### ABOUT THIS EXERCISE
I need every line that includes the word "document" copied from the material.

### SUPPLIED MATERIAL
####################
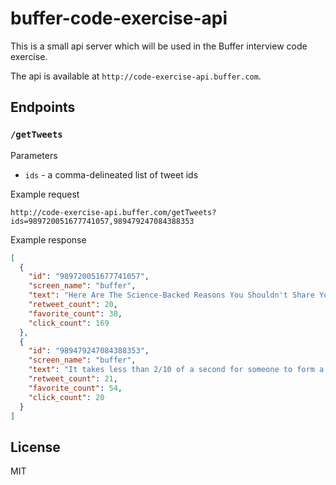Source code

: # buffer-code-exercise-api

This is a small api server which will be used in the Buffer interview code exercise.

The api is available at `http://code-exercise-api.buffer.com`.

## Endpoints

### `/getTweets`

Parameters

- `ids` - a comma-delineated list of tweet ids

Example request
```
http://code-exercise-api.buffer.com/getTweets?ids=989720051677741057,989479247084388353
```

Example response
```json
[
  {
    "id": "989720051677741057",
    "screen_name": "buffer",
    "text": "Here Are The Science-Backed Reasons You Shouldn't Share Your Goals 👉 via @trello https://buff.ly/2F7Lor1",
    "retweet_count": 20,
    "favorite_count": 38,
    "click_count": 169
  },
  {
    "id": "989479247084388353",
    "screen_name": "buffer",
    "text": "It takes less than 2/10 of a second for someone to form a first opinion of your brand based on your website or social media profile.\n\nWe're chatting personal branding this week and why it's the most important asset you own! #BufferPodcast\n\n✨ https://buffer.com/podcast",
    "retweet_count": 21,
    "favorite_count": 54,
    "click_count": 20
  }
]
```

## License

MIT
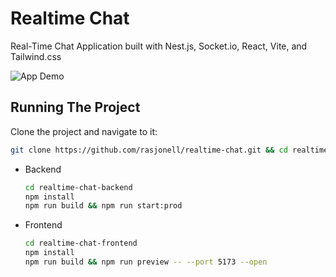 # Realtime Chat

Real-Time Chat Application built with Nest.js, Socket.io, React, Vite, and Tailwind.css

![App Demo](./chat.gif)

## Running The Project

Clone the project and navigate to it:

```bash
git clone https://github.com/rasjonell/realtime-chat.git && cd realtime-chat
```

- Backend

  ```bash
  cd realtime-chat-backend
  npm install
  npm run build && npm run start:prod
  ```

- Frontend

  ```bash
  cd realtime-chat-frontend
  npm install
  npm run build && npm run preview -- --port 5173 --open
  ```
####################
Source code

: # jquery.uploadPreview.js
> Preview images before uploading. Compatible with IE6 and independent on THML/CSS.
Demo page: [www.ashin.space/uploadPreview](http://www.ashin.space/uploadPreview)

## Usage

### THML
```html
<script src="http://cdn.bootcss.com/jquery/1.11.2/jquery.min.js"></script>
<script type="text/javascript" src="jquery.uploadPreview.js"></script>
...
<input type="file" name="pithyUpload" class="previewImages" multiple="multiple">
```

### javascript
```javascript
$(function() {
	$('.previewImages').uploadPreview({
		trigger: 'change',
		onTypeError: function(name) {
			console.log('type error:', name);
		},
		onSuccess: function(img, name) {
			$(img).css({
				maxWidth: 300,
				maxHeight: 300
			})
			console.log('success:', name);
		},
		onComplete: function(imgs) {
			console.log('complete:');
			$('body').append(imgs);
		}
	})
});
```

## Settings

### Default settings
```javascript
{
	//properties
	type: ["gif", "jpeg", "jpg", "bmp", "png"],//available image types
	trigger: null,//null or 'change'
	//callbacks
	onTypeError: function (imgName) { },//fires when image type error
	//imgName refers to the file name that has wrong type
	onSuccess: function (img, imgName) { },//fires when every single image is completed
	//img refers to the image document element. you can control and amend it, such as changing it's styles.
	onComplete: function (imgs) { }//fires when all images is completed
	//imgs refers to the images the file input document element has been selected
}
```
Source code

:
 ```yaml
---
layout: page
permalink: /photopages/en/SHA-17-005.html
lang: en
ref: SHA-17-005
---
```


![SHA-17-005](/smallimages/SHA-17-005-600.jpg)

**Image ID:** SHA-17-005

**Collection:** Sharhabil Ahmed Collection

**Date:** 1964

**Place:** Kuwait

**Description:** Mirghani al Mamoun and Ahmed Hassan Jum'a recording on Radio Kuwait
####################
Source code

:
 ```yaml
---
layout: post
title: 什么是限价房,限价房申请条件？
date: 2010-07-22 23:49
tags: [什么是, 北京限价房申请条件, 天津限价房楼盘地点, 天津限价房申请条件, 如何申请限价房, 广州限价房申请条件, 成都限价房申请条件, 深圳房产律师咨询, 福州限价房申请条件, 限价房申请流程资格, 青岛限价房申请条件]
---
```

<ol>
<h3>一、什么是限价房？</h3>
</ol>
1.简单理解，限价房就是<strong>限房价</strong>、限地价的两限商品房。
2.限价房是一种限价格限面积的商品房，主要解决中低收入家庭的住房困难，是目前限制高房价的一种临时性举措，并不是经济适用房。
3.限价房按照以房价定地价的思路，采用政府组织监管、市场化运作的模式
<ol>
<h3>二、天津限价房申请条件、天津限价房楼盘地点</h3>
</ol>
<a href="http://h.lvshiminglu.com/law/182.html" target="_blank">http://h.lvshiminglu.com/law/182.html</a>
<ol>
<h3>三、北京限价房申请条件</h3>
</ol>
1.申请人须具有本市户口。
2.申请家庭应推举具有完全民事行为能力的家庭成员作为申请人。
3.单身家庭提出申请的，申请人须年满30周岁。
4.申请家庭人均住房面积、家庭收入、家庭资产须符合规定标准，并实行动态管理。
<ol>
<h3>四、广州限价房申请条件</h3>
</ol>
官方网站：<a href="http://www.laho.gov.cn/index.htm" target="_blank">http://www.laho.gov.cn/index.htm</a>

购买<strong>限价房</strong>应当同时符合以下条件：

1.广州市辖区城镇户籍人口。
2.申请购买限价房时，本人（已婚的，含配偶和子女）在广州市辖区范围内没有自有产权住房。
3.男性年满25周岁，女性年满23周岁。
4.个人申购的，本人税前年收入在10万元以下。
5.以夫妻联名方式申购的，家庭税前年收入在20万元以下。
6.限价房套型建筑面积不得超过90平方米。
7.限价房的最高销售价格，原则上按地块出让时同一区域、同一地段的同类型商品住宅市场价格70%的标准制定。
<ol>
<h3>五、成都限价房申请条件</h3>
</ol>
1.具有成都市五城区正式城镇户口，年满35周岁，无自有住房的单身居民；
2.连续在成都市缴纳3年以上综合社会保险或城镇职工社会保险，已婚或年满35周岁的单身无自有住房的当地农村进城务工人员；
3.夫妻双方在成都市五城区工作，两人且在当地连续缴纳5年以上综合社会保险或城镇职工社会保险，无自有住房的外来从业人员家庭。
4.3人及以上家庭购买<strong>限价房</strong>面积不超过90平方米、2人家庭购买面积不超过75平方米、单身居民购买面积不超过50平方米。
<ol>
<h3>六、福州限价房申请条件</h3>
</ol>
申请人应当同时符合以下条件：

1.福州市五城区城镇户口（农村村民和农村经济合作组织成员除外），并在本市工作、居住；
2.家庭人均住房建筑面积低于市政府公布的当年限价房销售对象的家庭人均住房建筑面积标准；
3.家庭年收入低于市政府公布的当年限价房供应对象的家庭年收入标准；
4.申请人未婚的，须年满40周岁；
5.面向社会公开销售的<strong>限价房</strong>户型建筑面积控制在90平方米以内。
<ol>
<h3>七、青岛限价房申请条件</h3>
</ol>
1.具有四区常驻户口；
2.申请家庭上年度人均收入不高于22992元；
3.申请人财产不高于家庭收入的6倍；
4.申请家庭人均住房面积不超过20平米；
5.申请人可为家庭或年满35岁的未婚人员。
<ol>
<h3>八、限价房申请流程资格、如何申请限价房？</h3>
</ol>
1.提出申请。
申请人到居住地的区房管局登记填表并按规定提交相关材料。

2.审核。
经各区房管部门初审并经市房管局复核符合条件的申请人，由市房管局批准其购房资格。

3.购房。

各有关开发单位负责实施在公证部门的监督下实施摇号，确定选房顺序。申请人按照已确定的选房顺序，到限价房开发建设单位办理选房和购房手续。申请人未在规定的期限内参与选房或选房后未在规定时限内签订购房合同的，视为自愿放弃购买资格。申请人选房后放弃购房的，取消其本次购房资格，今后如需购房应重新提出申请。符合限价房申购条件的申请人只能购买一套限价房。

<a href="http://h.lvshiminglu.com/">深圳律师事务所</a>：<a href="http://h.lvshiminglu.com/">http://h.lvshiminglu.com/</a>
####################
### OUTPUT
	//img refers to the image document element. you can control and amend it, such as changing it's styles.
	//imgs refers to the images the file input document element has been selected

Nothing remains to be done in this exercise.